BBC Must Stand Firm Against Religious Bullies

6th January 2005

The BBC has been urged not to cancel the broadcast of Jerry Springer - The Opera on Saturday night, after the Corporation came under increasing religious pressure to do so.

The National Secular Society has written to BBC2 controller Roly Keating urging him not to give in to religious protestors who want the show banned.

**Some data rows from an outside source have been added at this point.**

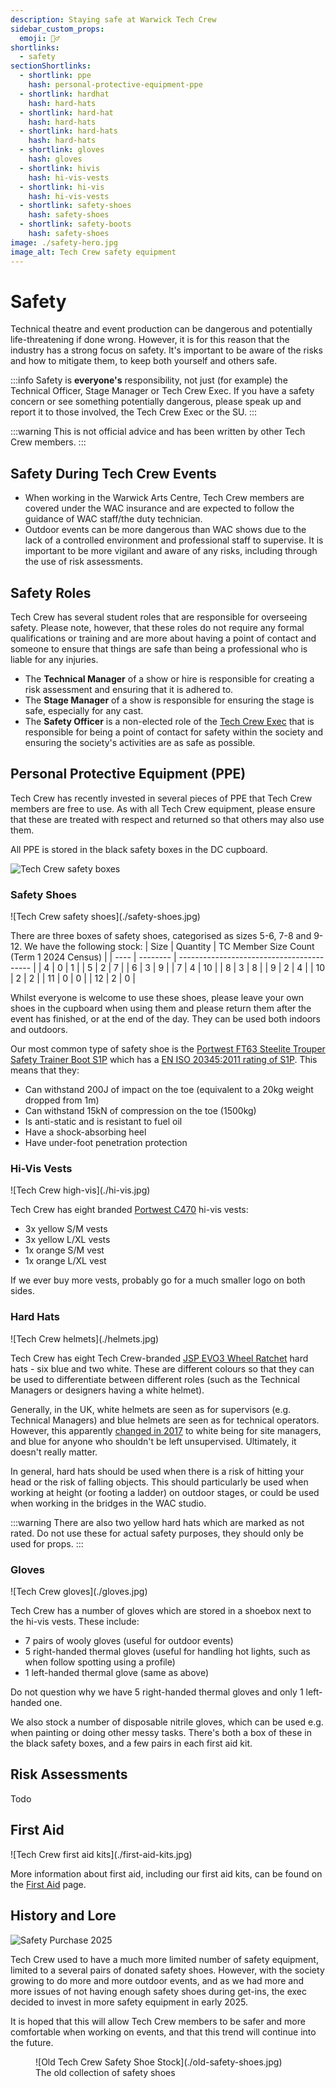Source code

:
 ```yaml
---
description: Staying safe at Warwick Tech Crew
sidebar_custom_props:
  emoji: 👷‍♂️
shortlinks:
  - safety
sectionShortlinks:
  - shortlink: ppe
    hash: personal-protective-equipment-ppe
  - shortlink: hardhat
    hash: hard-hats
  - shortlink: hard-hat
    hash: hard-hats
  - shortlink: hard-hats
    hash: hard-hats
  - shortlink: gloves
    hash: gloves
  - shortlink: hivis
    hash: hi-vis-vests
  - shortlink: hi-vis
    hash: hi-vis-vests
  - shortlink: safety-shoes
    hash: safety-shoes
  - shortlink: safety-boots
    hash: safety-shoes
image: ./safety-hero.jpg
image_alt: Tech Crew safety equipment
---
```


# Safety

Technical theatre and event production can be dangerous and potentially life-threatening if done wrong. However, it is
for this reason that the industry has a strong focus on safety. It's important to be aware of the risks and how to
mitigate them, to keep both yourself and others safe.

:::info
Safety is **everyone's** responsibility, not just (for example) the Technical Officer, Stage Manager or Tech Crew Exec.
If you have a safety concern or see something potentially dangerous, please speak up and report it to those involved,
the Tech Crew Exec or the SU.
:::

:::warning
This is not official advice and has been written by other Tech Crew members.
:::

## Safety During Tech Crew Events

* When working in the Warwick Arts Centre, Tech Crew members are covered under the WAC insurance and are expected to
  follow the guidance of WAC staff/the duty technician.
* Outdoor events can be more dangerous than WAC shows due to the lack of a controlled environment and professional staff
  to supervise. It is important to be more vigilant and aware of any risks, including through the use of risk
  assessments.

## Safety Roles

Tech Crew has several student roles that are responsible for overseeing safety. Please note, however, that these roles
do not
require any formal qualifications or training and are more about having a point of contact and someone to ensure that
things are safe than being a professional who is liable for any injuries.

* The **Technical Manager** of a show or hire is responsible for creating a risk assessment and ensuring that it is
  adhered to.
* The **Stage Manager** of a show is responsible for ensuring the stage is safe, especially for any cast.
* The **Safety Officer** is a non-elected role of the [Tech Crew Exec](../02-democracy/01-exec.md) that is responsible
  for
  being a point of contact for safety within the society and ensuring the society's activities are as safe as possible.

## Personal Protective Equipment (PPE)

Tech Crew has recently invested in several pieces of PPE that Tech Crew members are free to use. As with all Tech Crew
equipment, please ensure that these are treated with respect and returned so that others may also use them.

All PPE is stored in the black safety boxes in the DC cupboard.

![Tech Crew safety boxes](./safety-boxes.jpg)

### Safety Shoes

<div class="img-small">
![Tech Crew safety shoes](./safety-shoes.jpg)
</div>

There are three boxes of safety shoes, categorised as sizes 5-6, 7-8 and 9-12. We have the following stock:
| Size | Quantity | TC Member Size Count (Term 1 2024 Census) |
| ---- | -------- | ----------------------------------------- |
| 4 | 0 | 1 |
| 5 | 2 | 7 |
| 6 | 3 | 9 |
| 7 | 4 | 10 |
| 8 | 3 | 8 |
| 9 | 2 | 4 |
| 10 | 2 | 2 |
| 11 | 0 | 0 |
| 12 | 2 | 0 |

Whilst everyone is welcome to use these shoes, please leave your own shoes in the cupboard when using them and please
return them after the event has finished, or at the end of the day. They can be used both indoors and outdoors.

Our most common type of safety shoe is
the [Portwest FT63 Steelite Trouper Safety Trainer Boot S1P](https://www.safetecdirect.co.uk/products/ft63bkr/portwest-ft63-steelite-trouper-safety-trainer-boot-s1p)
which has a [EN ISO 20345:2011 rating of S1P](https://www.xamax.co.uk/blog/safety-footwear-ratings.html#S1P). This means
that they:

* Can withstand 200J of impact on the toe (equivalent to a 20kg weight dropped from 1m)
* Can withstand 15kN of compression on the toe (1500kg)
* Is anti-static and is resistant to fuel oil
* Have a shock-absorbing heel
* Have under-foot penetration protection

### Hi-Vis Vests

<div class="img-small">
![Tech Crew high-vis](./hi-vis.jpg)
</div>

Tech Crew has eight
branded [Portwest C470](https://www.safetecdirect.co.uk/products/hvw/portwest-c470-yellow-adjustable-hi-vis-vest) hi-vis
vests:

* 3x yellow S/M vests
* 3x yellow L/XL vests
* 1x orange S/M vest
* 1x orange L/XL vest

If we ever buy more vests, probably go for a much smaller logo on both sides.

### Hard Hats

<div class="img-small">
![Tech Crew helmets](./helmets.jpg)
</div>

Tech Crew has eight Tech
Crew-branded [JSP EVO3 Wheel Ratchet](https://www.safetecdirect.co.uk/products/evo3wheel/jsp-evo3-safety-helmet-vented-wheel-ratchet-mid-peak)
hard hats - six blue and two white. These are different colours so that they can
be used to differentiate between different roles (such as the Technical Managers or designers having a white helmet).

Generally, in the UK, white helmets are seen as for supervisors (e.g. Technical Managers) and blue helmets are seen as
for technical operators. However, this
apparently [changed in 2017](https://www.totalworkwear.co.uk/blog/hard-hat-colour-coding.html) to white being for site
managers, and blue for anyone who shouldn't be left unsupervised. Ultimately, it doesn't really matter.

In general, hard hats should be used when there is a risk of hitting your head or the risk of falling objects. This
should particularly be used when working at height (or footing a ladder) on outdoor stages, or could be used when
working in the bridges in the WAC studio.

:::warning
There are also two yellow hard hats which are marked as not rated. Do not use these for actual safety purposes, they
should only be used for props.
:::

### Gloves

<div class="img-small">
![Tech Crew gloves](./gloves.jpg)
</div>

Tech Crew has a number of gloves which are stored in a shoebox next to the hi-vis vests. These include:

* 7 pairs of wooly gloves (useful for outdoor events)
* 5 right-handed thermal gloves (useful for handling hot lights, such as when follow spotting using a profile)
* 1 left-handed thermal glove (same as above)

Do not question why we have 5 right-handed thermal gloves and only 1 left-handed one.

We also stock a number of disposable nitrile gloves, which can be used e.g. when painting or doing other messy tasks.
There's both a box of these in the black safety boxes, and a few pairs in each first aid kit.

## Risk Assessments

Todo

## First Aid

<div class="img-small">
![Tech Crew first aid kits](./first-aid-kits.jpg)
</div>

More information about first aid, including our first aid kits, can be found on the [First Aid](./first-aid.md) page.

## History and Lore

![Safety Purchase 2025](./safety-purchase.jpg)

Tech Crew used to have a much more limited number of safety equipment, limited to a several pairs of donated safety
shoes. However, with the society growing to do more and more outdoor events, and as we had more and more issues of not
having enough safety shoes during get-ins, the exec decided to invest in more safety equipment in early 2025.

It is hoped that this will allow Tech Crew members to be safer and more comfortable when working on events, and that
this trend will continue into the future.

<figure class="img-small">
![Old Tech Crew Safety Shoe Stock](./old-safety-shoes.jpg)
<figcaption>The old collection of safety shoes</figcaption>
</figure>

Terry Sanderson, vice president of the National Secular Society, said: "This organised attack is the latest of a series of attempts by religious interests to control what we can see or say in this country. The BBC has already wasted £2.5 million of licence-payers' money by cancelling the satirical cartoon series Popetown at the behest of the Catholic Church. In Birmingham, the play Bezhti was cancelled after violent protests by Sikhs. This growing power of the religious lobby over our media must be halted or free expression in this country will be severely compromised."

"Jerry Springer - The Opera is an award-winning show, and having been run for two years at theatres demonstrates it popularity. It is the BBC’s formal duty to reflect society and bring such plays to a wider audience who might not otherwise be able to see them at a theatre. All the research by TV regulators shows that British audiences have a high tolerance threshold for swearing on TV. as long as it is relevant to the context. The programme will be shown at a late hour, with adequate warnings about its nature, and viewers have a right to see it. Those who are likely to be offended have a similar right to turn it off."

Mr Sanderson added that it was the BBC’s duty to cater to all audiences, and not just one section of the community. "Religious broadcasting already has a disproportionate amount of air time," he said, "We shouldn’t now see minority religious leaders dictating what the rest of us can and can’t see. If we follow that route, there would be hardly any contemporary drama on TV. Drama and comedy are about pushing the boundaries. Jerry Springer - The Opera must go ahead, not only because it is worthwhile drama, but also to show that the BBC is fairly run and does not give in to opposition from powerful minority interest groups."

Mr Sanderson noted that the latest poll (by Yougov for the Daily Telegraph) had shown that believers were now in a minority in this country.